Seit Beginn der so genannten Liberalisierung, also der Möglichkeit des Finanzkapitals, Geldvermehrung nicht mehr an die Realwirtschaft binden zu müssen, sondern diese über teils undurchsichtige Anlageprodukte zu vermehren - also Geld durch Geld zu vermehren - haben sich diese hoch spekulativen Finanzinvestitionen in gigantischer Weise vermehrt. Allein zwischen 1983 und 2001 erhöhte sich der Tagesumsatz an den Finanzmärkten um das 50 fache, 2001 wurde gerade noch ein Vierzigstel der Gesamtsumme im produktiven Sektor, also in der Realwirtschaft investiert. Die Politik sorgte dafür, dass Veräußerungsgewinne größtenteils steuerbefreit wurden, die Trennung von Bankgeschäften wurde aufgehoben und die Banken beteiligten sich teils mittels billiger Kredite fleißig an der Zockerei. Die dabei bestehenden Risiken wurden durch komplizierte Produktkonstruktionen verschleiert und im Falle einer Fehlspekulation an die Steuerzahler weiter gereicht. CDS-Spekulationen verteuerten die Anleihezinsen fatal und treiben ganze Staaten (Griechenland, Portugal,...) an den Rand des Ruins. Als Konsequenz daraus werden so genannte „Rettungsschirme“ gebildet, in denen die Haftungen der Staaten, also der Steuerzahler, dem vom Finanzkapital vorgegebenen Zinsniveau hinterher laufen. Aus diesem Grunde müssen diese „Rettungsschirme“ immer mehr aufgebläht werden, was eine noch höheren Verschuldung der Staaten bewirkt. Gleichzeitig erlegt die Politik nun den Staatsbürgern ein Belastungspaket nach dem anderen auf und läuft damit Gefahr, die Wirtschaftsentwicklung noch mehr zu dämpfen und somit eine noch höhere Verschuldung zu riskieren.

Dass mit dieser Politik, welche die Finanzmärkte nach wie vor die Richtung bestimmen lässt, bald „kein Staat mehr zu machen ist“, leuchtet ein. Die einzige Möglichkeit besteht darin, das System dort zu treffen, wo es ausgeufert ist, also beim Finanzkapital und die durch dessen Handeln in die Höhe getriebenen Zinsen. Die Regierungen wären gefordert, die spekulativen Möglichkeiten des Finanzkapitals deutlich einzuschränken, Investitionen in das Realkapital zu stärken.

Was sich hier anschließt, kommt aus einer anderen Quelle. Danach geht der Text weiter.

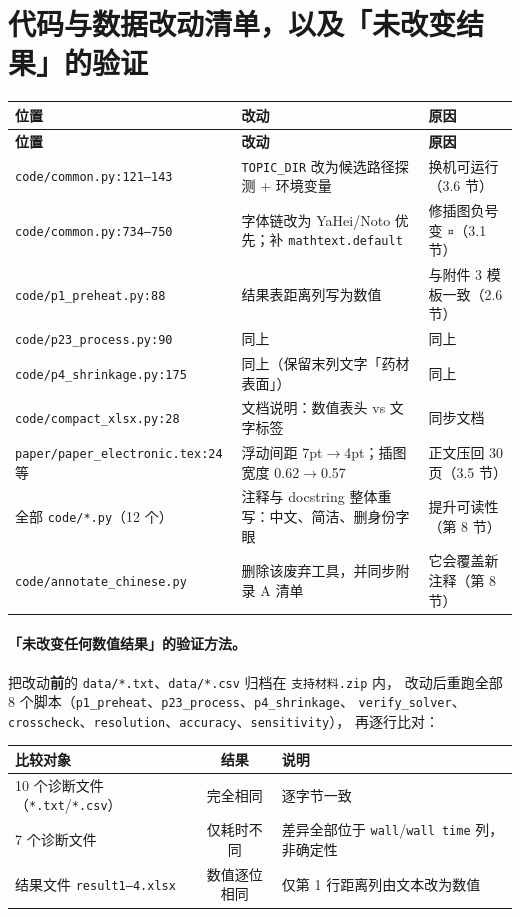 \documentclass[11pt,a4paper]{ctexart}
\newcommand{\src}[1]{\texttt{#1}}
\begin{document}
\section{代码与数据改动清单，以及「未改变结果」的验证}

\begin{center}
\small
\begin{longtable}{@{}p{}p{}p{}@{}}
\toprule
\textbf{位置} & \textbf{改动} & \textbf{原因} \\
\midrule
\endfirsthead
\toprule
\textbf{位置} & \textbf{改动} & \textbf{原因} \\
\midrule
\endhead
\bottomrule
\endfoot
\src{code/common.py:121--143} & \src{TOPIC\_DIR} 改为候选路径探测 + 环境变量 & 换机可运行（3.6 节） \\
\src{code/common.py:734--750} & 字体链改为 YaHei/Noto 优先；补 \src{mathtext.default} & 修插图负号变 \texttt{¤}（3.1 节） \\
\src{code/p1\_preheat.py:88} & 结果表距离列写为数值 & 与附件 3 模板一致（2.6 节） \\
\src{code/p23\_process.py:90} & 同上 & 同上 \\
\src{code/p4\_shrinkage.py:175} & 同上（保留末列文字「药材表面」） & 同上 \\
\src{code/compact\_xlsx.py:28} & 文档说明：数值表头 vs 文字标签 & 同步文档 \\
\src{paper/paper\_electronic.tex:24} 等 & 浮动间距 7pt$\to$4pt；插图宽度 0.62$\to$0.57 & 正文压回 30 页（3.5 节） \\
全部 \src{code/*.py}（12 个） & 注释与 docstring 整体重写：中文、简洁、删身份字眼 & 提升可读性（第 8 节） \\
\src{code/annotate\_chinese.py} & 删除该废弃工具，并同步附录 A 清单 & 它会覆盖新注释（第 8 节） \\
\end{longtable}
\end{center}

\paragraph{「未改变任何数值结果」的验证方法。}
把改动\textbf{前}的 \src{data/*.txt}、\src{data/*.csv} 归档在 \src{支持材料.zip} 内，
改动后重跑全部 8 个脚本（\src{p1\_preheat}、\src{p23\_process}、\src{p4\_shrinkage}、
\src{verify\_solver}、\src{crosscheck}、\src{resolution}、\src{accuracy}、\src{sensitivity}），
再逐行比对：

\begin{center}
\small
\begin{tabular}{@{}lcp{}@{}}
\toprule
\textbf{比较对象} & \textbf{结果} & \textbf{说明} \\
\midrule
10 个诊断文件（\src{*.txt}/\src{*.csv}） & 完全相同 & 逐字节一致 \\
7 个诊断文件 & 仅耗时不同 & 差异全部位于 \src{wall}/\src{wall time} 列，非确定性 \\
结果文件 \src{result1--4.xlsx} & 数值逐位相同 & 仅第 1 行距离列由文本改为数值 \\
\bottomrule
\end{tabular}
\end{center}
\end{document}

Sparpakete sind dazu nicht geeignet. Im Gegenteil, sie verschleiern die wahren Zusammenhänge, verschlimmern die Symptome der losgetretenen Krise und führen mittelfristig zum endgültigen Bankrott der Staaten. Stephan Schulmeister spricht daher zu Recht von „Symptomkur“ (ZIB 2, 14.2.2012), bei welcher die herrschende Politik übersieht, dass nicht die Staaten, sondern die Märkte das Problem sind, welche die Problematik hervorgerufen haben und nach wie vor ausufern lassen.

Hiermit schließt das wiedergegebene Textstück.